# Questions about building front towers



## swong46 (Feb 15, 2010)

Hey all, I come from car audio and am new to home audio. I am building front towers/shelf speakers. I have a set of car components that I want to use but they are 4 ohm.

I want to run the speakers off a home audio 5.1 receiver but I am on a budget for receivers that are 8 ohm stable. Are there any cheap 4 ohm stable receivers?

Now here is the MAIN question, can I get some 4 ohm speaker and add a crossover to it and run it in series with my other speaker making the total load 8 ohms? I will build its own chamber and what not.
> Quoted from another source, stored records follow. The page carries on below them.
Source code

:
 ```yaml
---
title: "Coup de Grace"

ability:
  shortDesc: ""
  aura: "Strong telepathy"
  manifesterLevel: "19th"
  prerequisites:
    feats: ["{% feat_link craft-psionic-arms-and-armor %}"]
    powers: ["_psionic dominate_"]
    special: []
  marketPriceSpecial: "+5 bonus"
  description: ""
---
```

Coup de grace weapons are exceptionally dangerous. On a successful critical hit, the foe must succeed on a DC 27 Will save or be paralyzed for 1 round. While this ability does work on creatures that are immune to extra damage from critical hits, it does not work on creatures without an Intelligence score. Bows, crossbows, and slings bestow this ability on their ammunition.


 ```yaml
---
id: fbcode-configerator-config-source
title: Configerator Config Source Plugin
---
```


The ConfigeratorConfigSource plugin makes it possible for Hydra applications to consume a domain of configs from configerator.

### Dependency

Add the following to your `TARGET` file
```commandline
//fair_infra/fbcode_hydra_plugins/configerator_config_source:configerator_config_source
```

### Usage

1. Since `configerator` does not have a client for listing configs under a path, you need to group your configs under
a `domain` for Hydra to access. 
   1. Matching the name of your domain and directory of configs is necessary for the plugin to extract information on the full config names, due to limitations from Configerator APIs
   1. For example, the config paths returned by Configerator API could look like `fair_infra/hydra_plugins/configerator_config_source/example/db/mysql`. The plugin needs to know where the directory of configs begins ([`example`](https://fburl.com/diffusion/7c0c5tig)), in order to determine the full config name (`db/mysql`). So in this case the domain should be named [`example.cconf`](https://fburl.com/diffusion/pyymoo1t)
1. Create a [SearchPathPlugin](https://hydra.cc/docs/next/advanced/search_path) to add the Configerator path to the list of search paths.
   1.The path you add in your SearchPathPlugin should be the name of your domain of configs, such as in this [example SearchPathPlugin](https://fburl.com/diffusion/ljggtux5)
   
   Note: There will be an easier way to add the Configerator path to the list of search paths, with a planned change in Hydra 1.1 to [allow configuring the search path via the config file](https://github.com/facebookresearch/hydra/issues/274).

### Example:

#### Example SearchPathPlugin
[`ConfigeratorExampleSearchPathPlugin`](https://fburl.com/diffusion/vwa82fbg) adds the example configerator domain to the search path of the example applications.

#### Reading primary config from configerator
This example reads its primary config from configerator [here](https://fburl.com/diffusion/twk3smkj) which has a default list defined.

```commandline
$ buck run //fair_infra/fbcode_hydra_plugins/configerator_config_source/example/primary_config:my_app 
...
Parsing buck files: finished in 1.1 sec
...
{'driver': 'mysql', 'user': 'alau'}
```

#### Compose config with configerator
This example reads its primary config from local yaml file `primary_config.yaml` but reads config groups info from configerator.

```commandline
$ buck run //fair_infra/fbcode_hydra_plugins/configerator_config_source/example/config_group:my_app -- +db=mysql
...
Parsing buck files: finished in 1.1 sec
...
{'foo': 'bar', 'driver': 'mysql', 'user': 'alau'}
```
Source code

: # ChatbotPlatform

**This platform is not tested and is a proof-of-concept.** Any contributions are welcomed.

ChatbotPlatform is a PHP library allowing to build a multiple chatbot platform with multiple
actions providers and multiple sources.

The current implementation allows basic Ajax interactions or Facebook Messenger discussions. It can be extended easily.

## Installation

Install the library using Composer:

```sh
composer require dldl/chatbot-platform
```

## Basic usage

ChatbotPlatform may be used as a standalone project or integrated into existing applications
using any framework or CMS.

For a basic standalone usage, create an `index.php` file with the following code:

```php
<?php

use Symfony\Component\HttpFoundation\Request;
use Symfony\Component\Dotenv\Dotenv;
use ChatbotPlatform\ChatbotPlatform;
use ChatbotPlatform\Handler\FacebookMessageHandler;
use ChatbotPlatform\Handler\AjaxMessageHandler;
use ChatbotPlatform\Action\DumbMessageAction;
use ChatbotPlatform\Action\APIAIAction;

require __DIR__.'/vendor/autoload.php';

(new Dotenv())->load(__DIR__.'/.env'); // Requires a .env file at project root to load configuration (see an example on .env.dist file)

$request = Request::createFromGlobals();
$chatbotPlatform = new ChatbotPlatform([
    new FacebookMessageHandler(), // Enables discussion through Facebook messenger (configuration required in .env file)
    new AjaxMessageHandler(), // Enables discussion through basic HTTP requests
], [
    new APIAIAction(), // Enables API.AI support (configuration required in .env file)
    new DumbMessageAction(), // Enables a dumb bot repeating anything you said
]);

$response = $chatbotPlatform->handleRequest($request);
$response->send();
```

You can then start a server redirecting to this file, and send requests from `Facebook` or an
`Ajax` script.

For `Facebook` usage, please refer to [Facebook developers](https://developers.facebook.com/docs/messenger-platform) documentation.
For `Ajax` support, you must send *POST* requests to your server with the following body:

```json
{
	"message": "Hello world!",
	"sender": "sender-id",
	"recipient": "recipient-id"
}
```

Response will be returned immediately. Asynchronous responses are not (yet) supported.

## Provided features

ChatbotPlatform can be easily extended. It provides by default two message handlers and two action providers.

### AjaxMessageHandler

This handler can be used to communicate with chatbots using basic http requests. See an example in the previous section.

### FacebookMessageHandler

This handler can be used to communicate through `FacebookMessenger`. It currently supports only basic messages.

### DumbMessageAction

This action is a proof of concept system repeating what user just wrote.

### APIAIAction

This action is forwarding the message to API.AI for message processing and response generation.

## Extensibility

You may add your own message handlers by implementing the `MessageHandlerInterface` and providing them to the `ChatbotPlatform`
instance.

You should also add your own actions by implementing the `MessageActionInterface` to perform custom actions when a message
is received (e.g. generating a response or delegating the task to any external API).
I just want to know if this is a bad idea or not?


Thanks!
Sheldon


----------



## jackfish (Dec 27, 2006)

There are many sources for speaker building information. It sounds like you need to start with something like http://www.amazon.com/Speaker-Building-201-Comprehensive-Course/dp/1882580451


----------



## RBTO (Jan 27, 2010)

Firstoff, check the specifications of the receiver you're using. A number of receivers are spec'd for 4 Ohm operation. If that isn't the case, yes, you _can_ run two speakers in series to total 8 Ohms, but the speakers should be similar to each other or you'll have additional complications in power handling, frequency response, etc. You can also place a 4 Ohm resistor in series with your 4 Ohm speaker to get 8 Ohms, but this is a last ditch effort since it will affect the damping of your speaker and thus affect its sound reproduction (also the 4 Ohm resistor will dissipate power that should be going to audio - this is not a good way to go).
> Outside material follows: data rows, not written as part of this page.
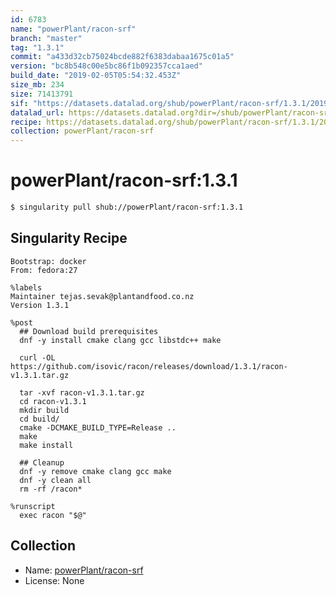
 ```yaml
---
id: 6783
name: "powerPlant/racon-srf"
branch: "master"
tag: "1.3.1"
commit: "a433d32cb75024bcde882f6383dabaa1675c01a5"
version: "bc8b548c00e5bc86f1b092357cca1aed"
build_date: "2019-02-05T05:54:32.453Z"
size_mb: 234
size: 71413791
sif: "https://datasets.datalad.org/shub/powerPlant/racon-srf/1.3.1/2019-02-05-a433d32c-bc8b548c/bc8b548c00e5bc86f1b092357cca1aed.simg"
datalad_url: https://datasets.datalad.org?dir=/shub/powerPlant/racon-srf/1.3.1/2019-02-05-a433d32c-bc8b548c/
recipe: https://datasets.datalad.org/shub/powerPlant/racon-srf/1.3.1/2019-02-05-a433d32c-bc8b548c/Singularity
collection: powerPlant/racon-srf
---
```


# powerPlant/racon-srf:1.3.1

```bash
$ singularity pull shub://powerPlant/racon-srf:1.3.1
```

## Singularity Recipe

```singularity
Bootstrap: docker
From: fedora:27

%labels
Maintainer tejas.sevak@plantandfood.co.nz
Version 1.3.1

%post
  ## Download build prerequisites
  dnf -y install cmake clang gcc libstdc++ make

  curl -OL https://github.com/isovic/racon/releases/download/1.3.1/racon-v1.3.1.tar.gz

  tar -xvf racon-v1.3.1.tar.gz
  cd racon-v1.3.1
  mkdir build
  cd build/
  cmake -DCMAKE_BUILD_TYPE=Release ..
  make
  make install

  ## Cleanup
  dnf -y remove cmake clang gcc make
  dnf -y clean all
  rm -rf /racon*

%runscript
  exec racon "$@"
```

## Collection

 - Name: [powerPlant/racon-srf](https://github.com/powerPlant/racon-srf)
 - License: None

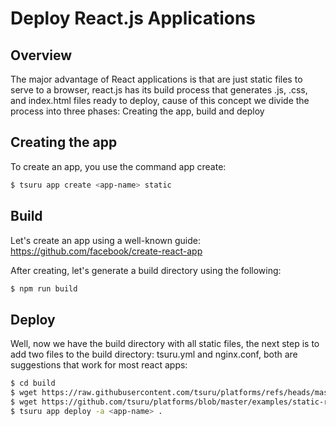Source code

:# Deploy React.js Applications


## Overview

The major advantage of React applications is that are just static files to serve to a browser, react.js has its build process that generates .js, .css, and index.html files ready to deploy, cause of this concept we divide the process into three phases: Creating the app, build and deploy


## Creating the app

To create an app, you use the command app create:

``` bash
$ tsuru app create <app-name> static
```

## Build

Let's create an app using a well-known guide: https://github.com/facebook/create-react-app


After creating, let's generate a build directory using the following:

``` bash
$ npm run build
```


## Deploy

Well, now we have the build directory with all static files, the next step is to add two files to the build directory: tsuru.yml and nginx.conf, both are suggestions that work for most react apps:

``` bash
$ cd build
$ wget https://raw.githubusercontent.com/tsuru/platforms/refs/heads/master/examples/static-reactjs/nginx.conf
$ wget https://github.com/tsuru/platforms/blob/master/examples/static-reactjs/tsuru.yml
$ tsuru app deploy -a <app-name> .
```
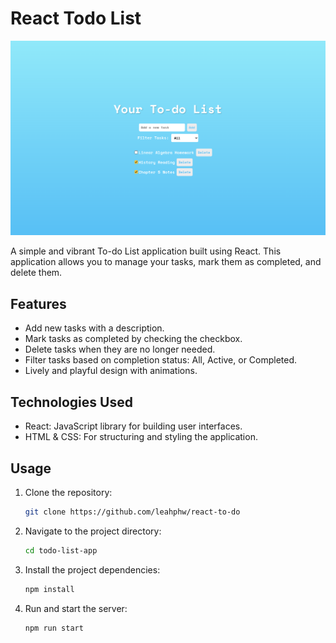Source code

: # React Todo List

![App Screenshot](todo-list-app/src/app.png)

A simple and vibrant To-do List application built using React. This application allows you to manage your tasks, mark them as completed, and delete them.

## Features

- Add new tasks with a description.
- Mark tasks as completed by checking the checkbox.
- Delete tasks when they are no longer needed.
- Filter tasks based on completion status: All, Active, or Completed.
- Lively and playful design with animations.

## Technologies Used

- React: JavaScript library for building user interfaces.
- HTML & CSS: For structuring and styling the application.

## Usage

1. Clone the repository:

   ```bash
   git clone https://github.com/leahphw/react-to-do
   ```

2. Navigate to the project directory:
    ```bash
    cd todo-list-app
    ```

3. Install the project dependencies:
    ```bash
    npm install
    ```

4. Run and start the server:
    ```bash
    npm run start
    ```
Assuming your receiver won't handle 4 Ohms, your best choice is to get 8 Ohm drivers or a new amp that will handle the 4 Ohms. Drivers might be the lower cost option (there are exceptions), but if your receiver/amplifier is old, it might be a good time to upgrade it. There are differences between car and audiophile speaker drivers, so going to different drivers could be worthwhile as well. The final choice is yours. Check with Parts Express for driver options.


----------



## swong46 (Feb 15, 2010)

Any recommendations to a cheaper receiver that is 4 ohm stable?

What I wanted to do was run a small 3-4 inch that barely uses any power and run it in series. Is that bad?


----------



## RBTO (Jan 27, 2010)

If you have regular drivers and connect them in series with a really small driver, you may have a problem with the efficiency differences. By the time the larger driver is sounding good, the smaller one may be distorting or be driven into clipping. Usually smaller speakers have power ratings less than their larger cousins, if you feed 10Watts to the pair, each would get 5W. The standard driver would be ok but if the smaller one is rated at 1W or so (might be typical), it is fried. No problem if both are the same speaker. Each would get 5W and assuming they are audiofile quality, that would not be a problem. It depends on what you chose for your "smaller speaker".
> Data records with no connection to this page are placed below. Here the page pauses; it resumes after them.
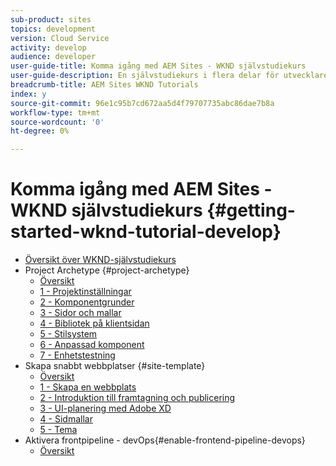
 ```yaml
---
sub-product: sites
topics: development
version: Cloud Service
activity: develop
audience: developer
user-guide-title: Komma igång med AEM Sites - WKND självstudiekurs
user-guide-description: En självstudiekurs i flera delar för utvecklare som inte är AEM. Implementera en AEM sajt för ett fiktivt livsstilsmärke, WKND. Aktivera frontendpipeline för att snabba upp utvecklingscykeln till driftsättningscykeln.
breadcrumb-title: AEM Sites WKND Tutorials
index: y
source-git-commit: 96e1c95b7cd672aa5d4f79707735abc86dae7b8a
workflow-type: tm+mt
source-wordcount: '0'
ht-degree: 0%

---
```



# Komma igång med AEM Sites - WKND självstudiekurs {#getting-started-wknd-tutorial-develop}

+ [Översikt över WKND-självstudiekurs](overview.md)
+ Project Archetype {#project-archetype}
   + [Översikt](./project-archetype/overview.md)
   + [1 - Projektinställningar](./project-archetype/project-setup.md)
   + [2 - Komponentgrunder](./project-archetype/component-basics.md)
   + [3 - Sidor och mallar](./project-archetype/pages-templates.md)
   + [4 - Bibliotek på klientsidan](./project-archetype/client-side-libraries.md)
   + [5 - Stilsystem](./project-archetype/style-system.md)
   + [6 - Anpassad komponent](./project-archetype/custom-component.md)
   + [7 - Enhetstestning](./project-archetype/unit-testing.md)
+ Skapa snabbt webbplatser {#site-template}
   + [Översikt](./site-template/overview.md)
   + [1 - Skapa en webbplats](./site-template/create-site.md)
   + [2 - Introduktion till framtagning och publicering](./site-template/author-content-publish.md)
   + [3 - UI-planering med Adobe XD](./site-template/ui-planning-adobe-xd.md)
   + [4 - Sidmallar](./site-template/page-templates.md)
   + [5 - Tema](./site-template/theming.md)
+ Aktivera frontpipeline - devOps{#enable-frontend-pipeline-devops}
   + [Översikt](./enable-frontend-pipeline/overview.md)


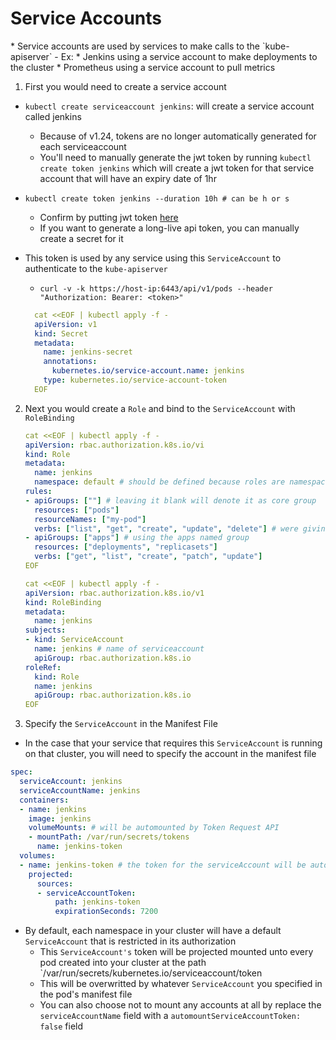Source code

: <h1>Service Accounts</h1>
* Service accounts are used by services to make calls to the `kube-apiserver`
  - Ex:
    * Jenkins using a service account to make deployments to the cluster
    * Prometheus using a service account to pull metrics

1. First you would need to create a service account
  - `kubectl create serviceaccount jenkins`: will create a service account called jenkins
    * Because of v1.24, tokens are no longer automatically generated for each serviceaccount
    * You'll need to manually generate the jwt token by running `kubectl create token jenkins` which will create a jwt token for that service account that will have an expiry date of 1hr
  - `kubectl create token jenkins --duration 10h # can be h or s`
    - Confirm by putting jwt token [here](https://jwt.io/)
    * If you want to generate a long-live api token, you can manually create a secret for it
  - This token is used by any service using this `ServiceAccount` to authenticate to the `kube-apiserver`
    * `curl -v -k https://host-ip:6443/api/v1/pods --header "Authorization: Bearer: <token>"`
     
    ```yml
      cat <<EOF | kubectl apply -f -
      apiVersion: v1
      kind: Secret
      metadata:
        name: jenkins-secret
        annotations:
          kubernetes.io/service-account.name: jenkins
        type: kubernetes.io/service-account-token
      EOF
    ```

2. Next you would create a `Role` and bind to the `ServiceAccount` with `RoleBinding`

   ```yml
   cat <<EOF | kubectl apply -f -
   apiVersion: rbac.authorization.k8s.io/vi
   kind: Role
   metadata:
     name: jenkins
     namespace: default # should be defined because roles are namespace bound
   rules: 
   - apiGroups: [""] # leaving it blank will denote it as core group
     resources: ["pods"]
     resourceNames: ["my-pod"]
     verbs: ["list", "get", "create", "update", "delete"] # were giving the role these action to the pod resource named "my-pod"
   - apiGroups: ["apps"] # using the apps named group
     resources: ["deployments", "replicasets"]
     verbs: ["get", "list", "create", "patch", "update"]
   EOF

   cat <<EOF | kubectl apply -f -
   apiVersion: rbac.authorization.k8s.io/v1
   kind: RoleBinding
   metadata:
     name: jenkins
   subjects:
   - kind: ServiceAccount
     name: jenkins # name of serviceaccount
     apiGroup: rbac.authorization.k8s.io
   roleRef:
     kind: Role
     name: jenkins
     apiGroup: rbac.authorization.k8s.io
   EOF
   ```

3. Specify the `ServiceAccount` in the Manifest File

  * In the case that your service that requires this `ServiceAccount` is running on that cluster, you will need to specify the account in the manifest file

   ```yml
   spec: 
     serviceAccount: jenkins
     serviceAccountName: jenkins
     containers:
     - name: jenkins
       image: jenkins
       volumeMounts: # will be automounted by Token Request API
       - mountPath: /var/run/secrets/tokens
         name: jenkins-token
     volumes:
     - name: jenkins-token # the token for the serviceAccount will be automounted and rotated at expiration by Token Request API
       projected:
         sources:
         - serviceAccountToken:
             path: jenkins-token
             expirationSeconds: 7200
   ```

  * By default, each namespace in your cluster will have a default `ServiceAccount` that is restricted in its authorization
    - This `ServiceAccount's` token will be projected mounted unto every pod created into your cluster at the path `/var/run/secrets/kubernetes.io/serviceaccount/token
    - This will be overwritted by whatever `ServiceAccount` you specified in the pod's manifest file
    - You can also choose not to mount any accounts at all by replace the `serviceAccountName` field with a `automountServiceAccountToken: false` field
I don't have any suggestions for a low cost, 4 Ohm capable, receiver. Again, it depends on what you mean by "cheaper". Cheaper than what? There are 4 Ohm amplifiers (not receivers) available for under $100. You'll just have to shop around and look at the specifications before buying. Go to amazon and type in "Receiver" and you'll get lots of hits for a base to start from.


----------



## swong46 (Feb 15, 2010)

Any 4ohm stable receivers for $300 ish?
I looked at separate amps and they seem to be mostly 8 ohm aswell...


----------



## RBTO (Jan 27, 2010)

I'm way out of my league here. There are a lot of Home Theater Shack folks that can better advise you as to a good sub-$300 receiver, but go here:

http://www.crutchfield.com/g_10420/Receivers.html?tp=179

Crutchfield is one of many places to shop on-line and they offer a good tech support call-in line that you can use to get additional info. The Dennon DRA-297 receiver comes in well below your top dollar number and it handles 4 Ohm speakers. There are many others. You just need to find what you want in terms of features - then look into the manufacture's specifications to see if 4 Ohm output is supported. A lot of dealers list the specs along with the receiver that's being shown, but you can always Google the item for more info.


----------



## swong46 (Feb 15, 2010)

Any 5.1 receivers for around 300 ish? I asked crutchfield and shopped around, and they told me the cheapest one was Onkyo TX-SR707 which is 550-600 used. I know this stuff is expensive, but I just don't have the money now


----------



## swong46 (Feb 15, 2010)

I found the ONKYO TX DS797 and Denon AVR 2802 to be good. I only want to run 4 ohms on the front left/right channels and I can use 8 ohm for the rest of the speakers. Are any of those 2 good?


----------